Data for analysis Block Start
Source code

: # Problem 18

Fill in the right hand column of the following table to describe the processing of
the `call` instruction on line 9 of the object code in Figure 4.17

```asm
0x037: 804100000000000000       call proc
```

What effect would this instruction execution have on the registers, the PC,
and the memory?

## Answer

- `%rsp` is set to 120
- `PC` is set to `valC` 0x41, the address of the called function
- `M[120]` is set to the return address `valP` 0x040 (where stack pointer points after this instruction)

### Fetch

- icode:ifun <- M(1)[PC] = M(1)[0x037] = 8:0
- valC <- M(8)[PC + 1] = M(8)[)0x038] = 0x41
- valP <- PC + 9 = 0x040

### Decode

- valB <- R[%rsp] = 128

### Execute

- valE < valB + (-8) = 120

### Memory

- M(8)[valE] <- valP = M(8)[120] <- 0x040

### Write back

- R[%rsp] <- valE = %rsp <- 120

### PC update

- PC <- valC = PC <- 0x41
Data for analysis Block End
Task to complete :: A faithful copy is required of the lines from the one with "and the memory?" through the last line of the data; please add nothing.

Answer to this exercise ::
and the memory?

## Answer

- `%rsp` is set to 120
- `PC` is set to `valC` 0x41, the address of the called function
- `M[120]` is set to the return address `valP` 0x040 (where stack pointer points after this instruction)

### Fetch

- icode:ifun <- M(1)[PC] = M(1)[0x037] = 8:0
- valC <- M(8)[PC + 1] = M(8)[)0x038] = 0x41
- valP <- PC + 9 = 0x040

### Decode

- valB <- R[%rsp] = 128

### Execute

- valE < valB + (-8) = 120

### Memory

- M(8)[valE] <- valP = M(8)[120] <- 0x040

### Write back

- R[%rsp] <- valE = %rsp <- 120

### PC update

- PC <- valC = PC <- 0x41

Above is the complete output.